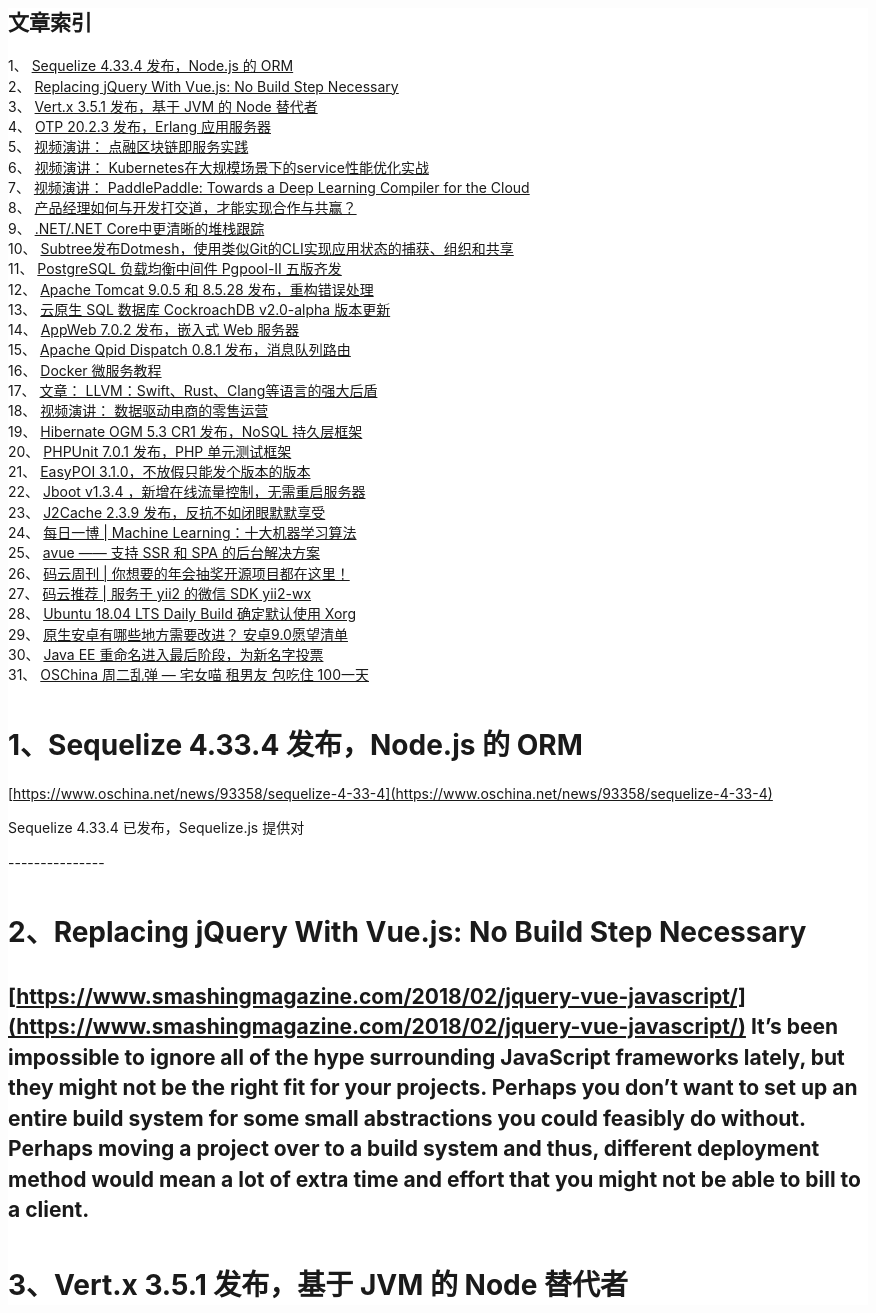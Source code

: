 ## 文章索引
1、 <a href="#1sequelize-4334-发布nodejs-的-orm" >Sequelize 4.33.4 发布，Node.js 的 ORM</a><br/>
2、 <a href="#2replacing-jquery-with-vuejs:-no-build-step-necessary" >Replacing jQuery With Vue.js: No Build Step Necessary</a><br/>
3、 <a href="#3vertx-351-发布基于-jvm-的-node-替代者" >Vert.x 3.5.1 发布，基于 JVM 的 Node 替代者</a><br/>
4、 <a href="#4otp-2023-发布erlang-应用服务器" >OTP 20.2.3 发布，Erlang 应用服务器</a><br/>
5、 <a href="#5视频演讲-点融区块链即服务实践" >视频演讲： 点融区块链即服务实践</a><br/>
6、 <a href="#6视频演讲-kubernetes在大规模场景下的service性能优化实战" >视频演讲： Kubernetes在大规模场景下的service性能优化实战</a><br/>
7、 <a href="#7视频演讲-paddlepaddle:-towards-a-deep-learning-compiler-for-the-cloud" >视频演讲： PaddlePaddle: Towards a Deep Learning Compiler for the Cloud</a><br/>
8、 <a href="#8产品经理如何与开发打交道才能实现合作与共赢" >产品经理如何与开发打交道，才能实现合作与共赢？</a><br/>
9、 <a href="#9net/net-core中更清晰的堆栈跟踪" >.NET/.NET Core中更清晰的堆栈跟踪</a><br/>
10、 <a href="#10subtree发布dotmesh使用类似git的cli实现应用状态的捕获组织和共享" >Subtree发布Dotmesh，使用类似Git的CLI实现应用状态的捕获、组织和共享</a><br/>
11、 <a href="#11postgresql-负载均衡中间件-pgpool-ii-五版齐发" >PostgreSQL 负载均衡中间件 Pgpool-II 五版齐发</a><br/>
12、 <a href="#12apache-tomcat-905-和-8528-发布重构错误处理" >Apache Tomcat 9.0.5 和 8.5.28 发布，重构错误处理</a><br/>
13、 <a href="#13云原生-sql-数据库-cockroachdb-v20-alpha-版本更新" >云原生 SQL 数据库 CockroachDB v2.0-alpha 版本更新</a><br/>
14、 <a href="#14appweb-702-发布嵌入式-web-服务器" >AppWeb 7.0.2 发布，嵌入式 Web 服务器</a><br/>
15、 <a href="#15apache-qpid-dispatch-081-发布消息队列路由" >Apache Qpid Dispatch 0.8.1 发布，消息队列路由</a><br/>
16、 <a href="#16docker-微服务教程" >Docker 微服务教程</a><br/>
17、 <a href="#17文章-llvmswiftrustclang等语言的强大后盾" >文章： LLVM：Swift、Rust、Clang等语言的强大后盾</a><br/>
18、 <a href="#18视频演讲-数据驱动电商的零售运营" >视频演讲： 数据驱动电商的零售运营</a><br/>
19、 <a href="#19hibernate-ogm-53-cr1-发布nosql-持久层框架" >Hibernate OGM 5.3 CR1 发布，NoSQL 持久层框架</a><br/>
20、 <a href="#20phpunit-701-发布php-单元测试框架" >PHPUnit 7.0.1 发布，PHP 单元测试框架</a><br/>
21、 <a href="#21easypoi-310不放假只能发个版本的版本" >EasyPOI 3.1.0，不放假只能发个版本的版本</a><br/>
22、 <a href="#22jboot-v134-新增在线流量控制无需重启服务器" >Jboot v1.3.4 ，新增在线流量控制，无需重启服务器</a><br/>
23、 <a href="#23j2cache-239-发布反抗不如闭眼默默享受" >J2Cache 2.3.9 发布，反抗不如闭眼默默享受</a><br/>
24、 <a href="#24每日一博-|-machine-learning十大机器学习算法" >每日一博 | Machine Learning：十大机器学习算法</a><br/>
25、 <a href="#25avue-支持-ssr-和-spa-的后台解决方案" >avue —— 支持 SSR 和 SPA 的后台解决方案</a><br/>
26、 <a href="#26码云周刊-|-你想要的年会抽奖开源项目都在这里" >码云周刊 | 你想要的年会抽奖开源项目都在这里！</a><br/>
27、 <a href="#27码云推荐-|-服务于-yii2-的微信-sdk-yii2-wx" >码云推荐 | 服务于 yii2 的微信 SDK yii2-wx</a><br/>
28、 <a href="#28ubuntu-1804-lts-daily-build-确定默认使用-xorg" >Ubuntu 18.04 LTS Daily Build 确定默认使用 Xorg</a><br/>
29、 <a href="#29原生安卓有哪些地方需要改进-安卓90愿望清单" >原生安卓有哪些地方需要改进？ 安卓9.0愿望清单</a><br/>
30、 <a href="#30java-ee-重命名进入最后阶段为新名字投票" >Java EE 重命名进入最后阶段，为新名字投票</a><br/>
31、 <a href="#31oschina-周二乱弹-宅女喵-租男友-包吃住-100一天" >OSChina 周二乱弹 — 宅女喵 租男友 包吃住 100一天</a><br/><h1 id="#title_0" >1、Sequelize 4.33.4 发布，Node.js 的 ORM</h1>

[https://www.oschina.net/news/93358/sequelize-4-33-4](https://www.oschina.net/news/93358/sequelize-4-33-4)
<p>Sequelize 4.33.4 已发布，Sequelize.js 提供对&nbsp;</p></li></ul>
---------------
<h1 id="#title_1" >2、Replacing jQuery With Vue.js: No Build Step Necessary</h1>

[https://www.smashingmagazine.com/2018/02/jquery-vue-javascript/](https://www.smashingmagazine.com/2018/02/jquery-vue-javascript/)
It’s been impossible to ignore all of the hype surrounding JavaScript frameworks lately, but they might not be the right fit for your projects. Perhaps you don’t want to set up an entire build system for some small abstractions you could feasibly do without. Perhaps moving a project over to a build system and thus, different deployment method would mean a lot of extra time and effort that you might not be able to bill to a client.
---------------
<h1 id="#title_2" >3、Vert.x 3.5.1 发布，基于 JVM 的 Node 替代者</h1>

++++++++++++++++++++

*Exercise details*.
Your output should be the records above, duplicated exactly and picture-free.

*Final answer*.
Source code

: ## 文章索引
1、 <a href="#1sequelize-4334-发布nodejs-的-orm" >Sequelize 4.33.4 发布，Node.js 的 ORM</a><br/>
2、 <a href="#2replacing-jquery-with-vuejs:-no-build-step-necessary" >Replacing jQuery With Vue.js: No Build Step Necessary</a><br/>
3、 <a href="#3vertx-351-发布基于-jvm-的-node-替代者" >Vert.x 3.5.1 发布，基于 JVM 的 Node 替代者</a><br/>
4、 <a href="#4otp-2023-发布erlang-应用服务器" >OTP 20.2.3 发布，Erlang 应用服务器</a><br/>
5、 <a href="#5视频演讲-点融区块链即服务实践" >视频演讲： 点融区块链即服务实践</a><br/>
6、 <a href="#6视频演讲-kubernetes在大规模场景下的service性能优化实战" >视频演讲： Kubernetes在大规模场景下的service性能优化实战</a><br/>
7、 <a href="#7视频演讲-paddlepaddle:-towards-a-deep-learning-compiler-for-the-cloud" >视频演讲： PaddlePaddle: Towards a Deep Learning Compiler for the Cloud</a><br/>
8、 <a href="#8产品经理如何与开发打交道才能实现合作与共赢" >产品经理如何与开发打交道，才能实现合作与共赢？</a><br/>
9、 <a href="#9net/net-core中更清晰的堆栈跟踪" >.NET/.NET Core中更清晰的堆栈跟踪</a><br/>
10、 <a href="#10subtree发布dotmesh使用类似git的cli实现应用状态的捕获组织和共享" >Subtree发布Dotmesh，使用类似Git的CLI实现应用状态的捕获、组织和共享</a><br/>
11、 <a href="#11postgresql-负载均衡中间件-pgpool-ii-五版齐发" >PostgreSQL 负载均衡中间件 Pgpool-II 五版齐发</a><br/>
12、 <a href="#12apache-tomcat-905-和-8528-发布重构错误处理" >Apache Tomcat 9.0.5 和 8.5.28 发布，重构错误处理</a><br/>
13、 <a href="#13云原生-sql-数据库-cockroachdb-v20-alpha-版本更新" >云原生 SQL 数据库 CockroachDB v2.0-alpha 版本更新</a><br/>
14、 <a href="#14appweb-702-发布嵌入式-web-服务器" >AppWeb 7.0.2 发布，嵌入式 Web 服务器</a><br/>
15、 <a href="#15apache-qpid-dispatch-081-发布消息队列路由" >Apache Qpid Dispatch 0.8.1 发布，消息队列路由</a><br/>
16、 <a href="#16docker-微服务教程" >Docker 微服务教程</a><br/>
17、 <a href="#17文章-llvmswiftrustclang等语言的强大后盾" >文章： LLVM：Swift、Rust、Clang等语言的强大后盾</a><br/>
18、 <a href="#18视频演讲-数据驱动电商的零售运营" >视频演讲： 数据驱动电商的零售运营</a><br/>
19、 <a href="#19hibernate-ogm-53-cr1-发布nosql-持久层框架" >Hibernate OGM 5.3 CR1 发布，NoSQL 持久层框架</a><br/>
20、 <a href="#20phpunit-701-发布php-单元测试框架" >PHPUnit 7.0.1 发布，PHP 单元测试框架</a><br/>
21、 <a href="#21easypoi-310不放假只能发个版本的版本" >EasyPOI 3.1.0，不放假只能发个版本的版本</a><br/>
22、 <a href="#22jboot-v134-新增在线流量控制无需重启服务器" >Jboot v1.3.4 ，新增在线流量控制，无需重启服务器</a><br/>
23、 <a href="#23j2cache-239-发布反抗不如闭眼默默享受" >J2Cache 2.3.9 发布，反抗不如闭眼默默享受</a><br/>
24、 <a href="#24每日一博-|-machine-learning十大机器学习算法" >每日一博 | Machine Learning：十大机器学习算法</a><br/>
25、 <a href="#25avue-支持-ssr-和-spa-的后台解决方案" >avue —— 支持 SSR 和 SPA 的后台解决方案</a><br/>
26、 <a href="#26码云周刊-|-你想要的年会抽奖开源项目都在这里" >码云周刊 | 你想要的年会抽奖开源项目都在这里！</a><br/>
27、 <a href="#27码云推荐-|-服务于-yii2-的微信-sdk-yii2-wx" >码云推荐 | 服务于 yii2 的微信 SDK yii2-wx</a><br/>
28、 <a href="#28ubuntu-1804-lts-daily-build-确定默认使用-xorg" >Ubuntu 18.04 LTS Daily Build 确定默认使用 Xorg</a><br/>
29、 <a href="#29原生安卓有哪些地方需要改进-安卓90愿望清单" >原生安卓有哪些地方需要改进？ 安卓9.0愿望清单</a><br/>
30、 <a href="#30java-ee-重命名进入最后阶段为新名字投票" >Java EE 重命名进入最后阶段，为新名字投票</a><br/>
31、 <a href="#31oschina-周二乱弹-宅女喵-租男友-包吃住-100一天" >OSChina 周二乱弹 — 宅女喵 租男友 包吃住 100一天</a><br/><h1 id="#title_0" >1、Sequelize 4.33.4 发布，Node.js 的 ORM</h1>

[https://www.oschina.net/news/93358/sequelize-4-33-4](https://www.oschina.net/news/93358/sequelize-4-33-4)
<p>Sequelize 4.33.4 已发布，Sequelize.js 提供对&nbsp;</p></li></ul>
---------------
<h1 id="#title_1" >2、Replacing jQuery With Vue.js: No Build Step Necessary</h1>

[https://www.smashingmagazine.com/2018/02/jquery-vue-javascript/](https://www.smashingmagazine.com/2018/02/jquery-vue-javascript/)
It’s been impossible to ignore all of the hype surrounding JavaScript frameworks lately, but they might not be the right fit for your projects. Perhaps you don’t want to set up an entire build system for some small abstractions you could feasibly do without. Perhaps moving a project over to a build system and thus, different deployment method would mean a lot of extra time and effort that you might not be able to bill to a client.
---------------
<h1 id="#title_2" >3、Vert.x 3.5.1 发布，基于 JVM 的 Node 替代者</h1>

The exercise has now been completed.